TASK OBJECTIVE
The pictures get dropped, while every remaining part of the listing is copied exactly.

======== MATERIAL FOR THIS EXERCISE ========

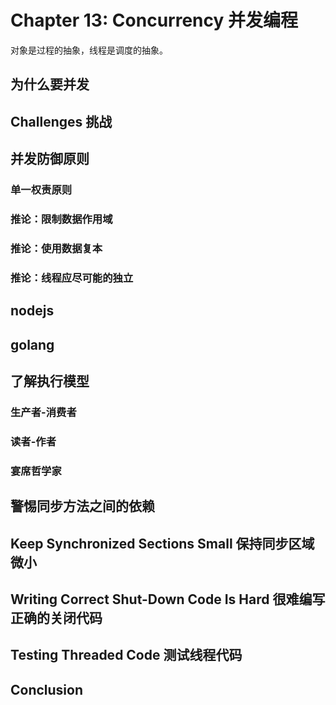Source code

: # Chapter 13: Concurrency 并发编程

对象是过程的抽象，线程是调度的抽象。

## 为什么要并发

## Challenges 挑战

## 并发防御原则

### 单一权责原则

### 推论：限制数据作用域

### 推论：使用数据复本

### 推论：线程应尽可能的独立

## nodejs

## golang

## 了解执行模型

### 生产者-消费者

### 读者-作者

### 宴席哲学家

## 警惕同步方法之间的依赖

## Keep Synchronized Sections Small 保持同步区域微小

## Writing Correct Shut-Down Code Is Hard 很难编写正确的关闭代码

## Testing Threaded Code 测试线程代码

## Conclusion
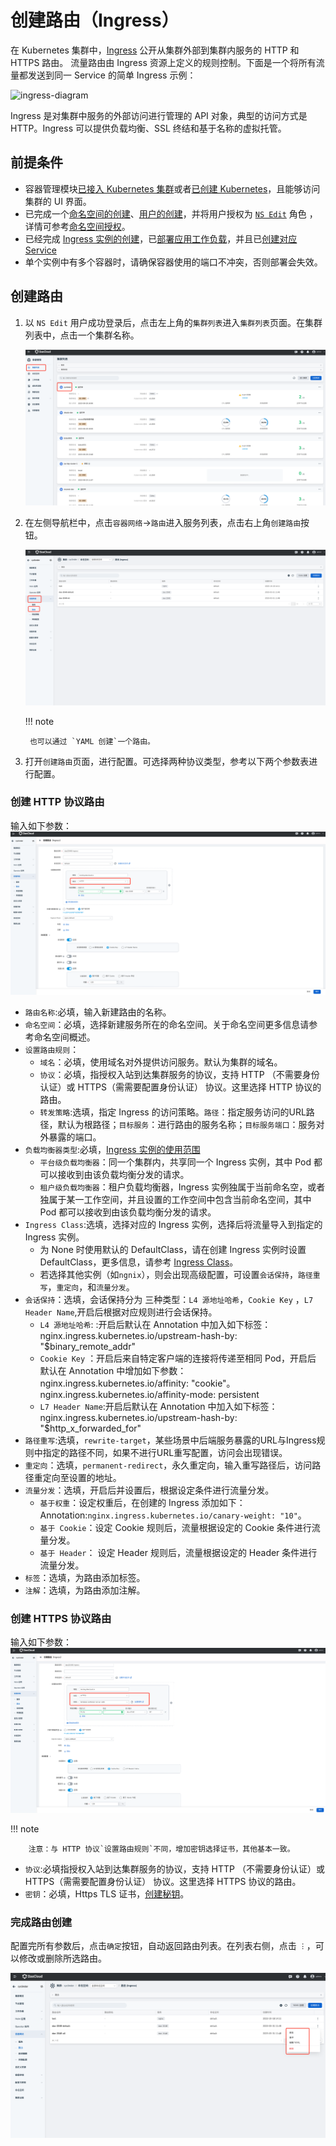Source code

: # 创建路由（Ingress）

在 Kubernetes 集群中，[Ingress](https://kubernetes.io/docs/reference/generated/kubernetes-api/v1.24/#ingress-v1beta1-networking-k8s-io) 公开从集群外部到集群内服务的 HTTP 和 HTTPS 路由。
流量路由由 Ingress 资源上定义的规则控制。下面是一个将所有流量都发送到同一 Service 的简单 Ingress 示例：

![ingress-diagram](https://docs.daocloud.io/daocloud-docs-images/docs/kpanda/images/ingress.svg)

Ingress 是对集群中服务的外部访问进行管理的 API 对象，典型的访问方式是 HTTP。Ingress 可以提供负载均衡、SSL 终结和基于名称的虚拟托管。

## 前提条件

- 容器管理模块[已接入 Kubernetes 集群](../clusters/integrate-cluster.md)或者[已创建 Kubernetes](../clusters/create-cluster.md)，且能够访问集群的 UI 界面。
- 已完成一个[命名空间的创建](../namespaces/createns.md)、[用户的创建](../../../ghippo/user-guide/access-control/user.md)，并将用户授权为 [`NS Edit`](../permissions/permission-brief.md#ns-edit) 角色 ，详情可参考[命名空间授权](../permissions/cluster-ns-auth.md)。
- 已经完成 [Ingress 实例的创建](../../../network/modules/ingress-nginx/install.md)，已[部署应用工作负载](../workloads/create-deployment.md)，并且已[创建对应 Service](create-services.md)
- 单个实例中有多个容器时，请确保容器使用的端口不冲突，否则部署会失效。

## 创建路由

1. 以 `NS Edit` 用户成功登录后，点击左上角的`集群列表`进入`集群列表`页面。在集群列表中，点击一个集群名称。

    ![集群列表](../../images/ingress01.png)

2. 在左侧导航栏中，点击`容器网络`->`路由`进入服务列表，点击右上角`创建路由`按钮。

    ![服务与路由](../../images/ingress02.png)

    !!! note

        也可以通过 `YAML 创建`一个路由。

3. 打开`创建路由`页面，进行配置。可选择两种协议类型，参考以下两个参数表进行配置。

### 创建 HTTP 协议路由

  输入如下参数：
  ![创建路由](../../images/ingress03.png)
  
- `路由名称`:必填，输入新建路由的名称。
- `命名空间`：必填，选择新建服务所在的命名空间。关于命名空间更多信息请参考命名空间概述。
- `设置路由规则`：
  - `域名`：必填，使用域名对外提供访问服务。默认为集群的域名。
  - `协议`：必填，指授权入站到达集群服务的协议，支持 HTTP （不需要身份认证）或 HTTPS（需需要配置身份认证） 协议。这里选择 HTTP 协议的路由。
  - `转发策略`:选填，指定 Ingress 的访问策略。`路径`：指定服务访问的URL路径，默认为根路径；`目标服务`：进行路由的服务名称；`目标服务端口`：服务对外暴露的端口。
- `负载均衡器类型`:必填，[Ingress 实例的使用范围](../../../network/modules/ingress-nginx/scope.md)
  - `平台级负载均衡器`：同一个集群内，共享同一个 Ingress 实例，其中 Pod 都可以接收到由该负载均衡分发的请求。
  - `租户级负载均衡器`：租户负载均衡器，Ingress 实例独属于当前命名空，或者独属于某一工作空间，并且设置的工作空间中包含当前命名空间，其中 Pod 都可以接收到由该负载均衡分发的请求。
- `Ingress Class`:选填，选择对应的 Ingress 实例，选择后将流量导入到指定的 Ingress 实例。
  - 为 None 时使用默认的 DefaultClass，请在创建 Ingress 实例时设置 DefaultClass，更多信息，请参考 [Ingress Class](../../../network/modules/ingress-nginx/ingressclass.md)。
  - 若选择其他实例（如`ngnix`），则会出现高级配置，可设置`会话保持`，`路径重写`，`重定向`，和`流量分发`。
- `会话保持`：选填，会话保持分为 三种类型：`L4 源地址哈希`，`Cookie Key` ，`L7 Header Name`,开启后根据对应规则进行会话保持。
  - `L4 源地址哈希`: :开启后默认在 Annotation 中加入如下标签：nginx.ingress.kubernetes.io/upstream-hash-by: "$binary_remote_addr"
  - `Cookie Key` ：开启后来自特定客户端的连接将传递至相同 Pod，开启后 默认在 Annotation 中增加如下参数：nginx.ingress.kubernetes.io/affinity: "cookie"。nginx.ingress.kubernetes.io/affinity-mode: persistent
  - `L7 Header Name`:开启后默认在 Annotation 中加入如下标签：nginx.ingress.kubernetes.io/upstream-hash-by: "$http_x_forwarded_for"
- `路径重写`:选填，`rewrite-target`，某些场景中后端服务暴露的URL与Ingress规则中指定的路径不同，如果不进行URL重写配置，访问会出现错误。
- `重定向`：选填，`permanent-redirect`，永久重定向，输入重写路径后，访问路径重定向至设置的地址。
- `流量分发`：选填，开启后并设置后，根据设定条件进行流量分发。
  - `基于权重`：设定权重后，在创建的 Ingress 添加如下：Annotation:`nginx.ingress.kubernetes.io/canary-weight: "10"`。
  - `基于 Cookie`：设定 Cookie 规则后，流量根据设定的 Cookie 条件进行流量分发。
  - `基于 Header`： 设定 Header 规则后，流量根据设定的 Header 条件进行流量分发。
- `标签`：选填，为路由添加标签。
- `注解`：选填，为路由添加注解。
### 创建 HTTPS 协议路由

  输入如下参数：
  ![创建路由](../../images/ingress04.png)

   !!! note

        注意：与 HTTP 协议`设置路由规则`不同，增加密钥选择证书，其他基本一致。

- `协议`:必填指授权入站到达集群服务的协议，支持 HTTP （不需要身份认证）或 HTTPS（需需要配置身份认证） 协议。这里选择 HTTPS 协议的路由。
- `密钥`：必填，Https TLS 证书，[创建秘钥](../configmaps-secrets/create-secret.md)。

### 完成路由创建

配置完所有参数后，点击`确定`按钮，自动返回路由列表。在列表右侧，点击 `︙`，可以修改或删除所选路由。

![路由列表](../../images/ingress05.png)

========

ANSWER SECTION
Source code

: # Chapter 13: Concurrency 并发编程

对象是过程的抽象，线程是调度的抽象。

## 为什么要并发

## Challenges 挑战

## 并发防御原则

### 单一权责原则

### 推论：限制数据作用域

### 推论：使用数据复本

### 推论：线程应尽可能的独立

## nodejs

## golang

## 了解执行模型

### 生产者-消费者

### 读者-作者

### 宴席哲学家

## 警惕同步方法之间的依赖

## Keep Synchronized Sections Small 保持同步区域微小

## Writing Correct Shut-Down Code Is Hard 很难编写正确的关闭代码

## Testing Threaded Code 测试线程代码

## Conclusion
Source code

: # 创建路由（Ingress）

在 Kubernetes 集群中，[Ingress](https://kubernetes.io/docs/reference/generated/kubernetes-api/v1.24/#ingress-v1beta1-networking-k8s-io) 公开从集群外部到集群内服务的 HTTP 和 HTTPS 路由。
流量路由由 Ingress 资源上定义的规则控制。下面是一个将所有流量都发送到同一 Service 的简单 Ingress 示例：

![ingress-diagram](https://docs.daocloud.io/daocloud-docs-images/docs/kpanda/images/ingress.svg)

Ingress 是对集群中服务的外部访问进行管理的 API 对象，典型的访问方式是 HTTP。Ingress 可以提供负载均衡、SSL 终结和基于名称的虚拟托管。

## 前提条件

- 容器管理模块[已接入 Kubernetes 集群](../clusters/integrate-cluster.md)或者[已创建 Kubernetes](../clusters/create-cluster.md)，且能够访问集群的 UI 界面。
- 已完成一个[命名空间的创建](../namespaces/createns.md)、[用户的创建](../../../ghippo/user-guide/access-control/user.md)，并将用户授权为 [`NS Edit`](../permissions/permission-brief.md#ns-edit) 角色 ，详情可参考[命名空间授权](../permissions/cluster-ns-auth.md)。
- 已经完成 [Ingress 实例的创建](../../../network/modules/ingress-nginx/install.md)，已[部署应用工作负载](../workloads/create-deployment.md)，并且已[创建对应 Service](create-services.md)
- 单个实例中有多个容器时，请确保容器使用的端口不冲突，否则部署会失效。

## 创建路由

1. 以 `NS Edit` 用户成功登录后，点击左上角的`集群列表`进入`集群列表`页面。在集群列表中，点击一个集群名称。

    ![集群列表](../../images/ingress01.png)

2. 在左侧导航栏中，点击`容器网络`->`路由`进入服务列表，点击右上角`创建路由`按钮。

    ![服务与路由](../../images/ingress02.png)

    !!! note

        也可以通过 `YAML 创建`一个路由。

3. 打开`创建路由`页面，进行配置。可选择两种协议类型，参考以下两个参数表进行配置。

### 创建 HTTP 协议路由

  输入如下参数：
  ![创建路由](../../images/ingress03.png)
  
- `路由名称`:必填，输入新建路由的名称。
- `命名空间`：必填，选择新建服务所在的命名空间。关于命名空间更多信息请参考命名空间概述。
- `设置路由规则`：
  - `域名`：必填，使用域名对外提供访问服务。默认为集群的域名。
  - `协议`：必填，指授权入站到达集群服务的协议，支持 HTTP （不需要身份认证）或 HTTPS（需需要配置身份认证） 协议。这里选择 HTTP 协议的路由。
  - `转发策略`:选填，指定 Ingress 的访问策略。`路径`：指定服务访问的URL路径，默认为根路径；`目标服务`：进行路由的服务名称；`目标服务端口`：服务对外暴露的端口。
- `负载均衡器类型`:必填，[Ingress 实例的使用范围](../../../network/modules/ingress-nginx/scope.md)
  - `平台级负载均衡器`：同一个集群内，共享同一个 Ingress 实例，其中 Pod 都可以接收到由该负载均衡分发的请求。
  - `租户级负载均衡器`：租户负载均衡器，Ingress 实例独属于当前命名空，或者独属于某一工作空间，并且设置的工作空间中包含当前命名空间，其中 Pod 都可以接收到由该负载均衡分发的请求。
- `Ingress Class`:选填，选择对应的 Ingress 实例，选择后将流量导入到指定的 Ingress 实例。
  - 为 None 时使用默认的 DefaultClass，请在创建 Ingress 实例时设置 DefaultClass，更多信息，请参考 [Ingress Class](../../../network/modules/ingress-nginx/ingressclass.md)。
  - 若选择其他实例（如`ngnix`），则会出现高级配置，可设置`会话保持`，`路径重写`，`重定向`，和`流量分发`。
- `会话保持`：选填，会话保持分为 三种类型：`L4 源地址哈希`，`Cookie Key` ，`L7 Header Name`,开启后根据对应规则进行会话保持。
  - `L4 源地址哈希`: :开启后默认在 Annotation 中加入如下标签：nginx.ingress.kubernetes.io/upstream-hash-by: "$binary_remote_addr"
  - `Cookie Key` ：开启后来自特定客户端的连接将传递至相同 Pod，开启后 默认在 Annotation 中增加如下参数：nginx.ingress.kubernetes.io/affinity: "cookie"。nginx.ingress.kubernetes.io/affinity-mode: persistent
  - `L7 Header Name`:开启后默认在 Annotation 中加入如下标签：nginx.ingress.kubernetes.io/upstream-hash-by: "$http_x_forwarded_for"
- `路径重写`:选填，`rewrite-target`，某些场景中后端服务暴露的URL与Ingress规则中指定的路径不同，如果不进行URL重写配置，访问会出现错误。
- `重定向`：选填，`permanent-redirect`，永久重定向，输入重写路径后，访问路径重定向至设置的地址。
- `流量分发`：选填，开启后并设置后，根据设定条件进行流量分发。
  - `基于权重`：设定权重后，在创建的 Ingress 添加如下：Annotation:`nginx.ingress.kubernetes.io/canary-weight: "10"`。
  - `基于 Cookie`：设定 Cookie 规则后，流量根据设定的 Cookie 条件进行流量分发。
  - `基于 Header`： 设定 Header 规则后，流量根据设定的 Header 条件进行流量分发。
- `标签`：选填，为路由添加标签。
- `注解`：选填，为路由添加注解。
### 创建 HTTPS 协议路由

  输入如下参数：
  ![创建路由](../../images/ingress04.png)

   !!! note

        注意：与 HTTP 协议`设置路由规则`不同，增加密钥选择证书，其他基本一致。

- `协议`:必填指授权入站到达集群服务的协议，支持 HTTP （不需要身份认证）或 HTTPS（需需要配置身份认证） 协议。这里选择 HTTPS 协议的路由。
- `密钥`：必填，Https TLS 证书，[创建秘钥](../configmaps-secrets/create-secret.md)。

### 完成路由创建

配置完所有参数后，点击`确定`按钮，自动返回路由列表。在列表右侧，点击 `︙`，可以修改或删除所选路由。

![路由列表](../../images/ingress05.png)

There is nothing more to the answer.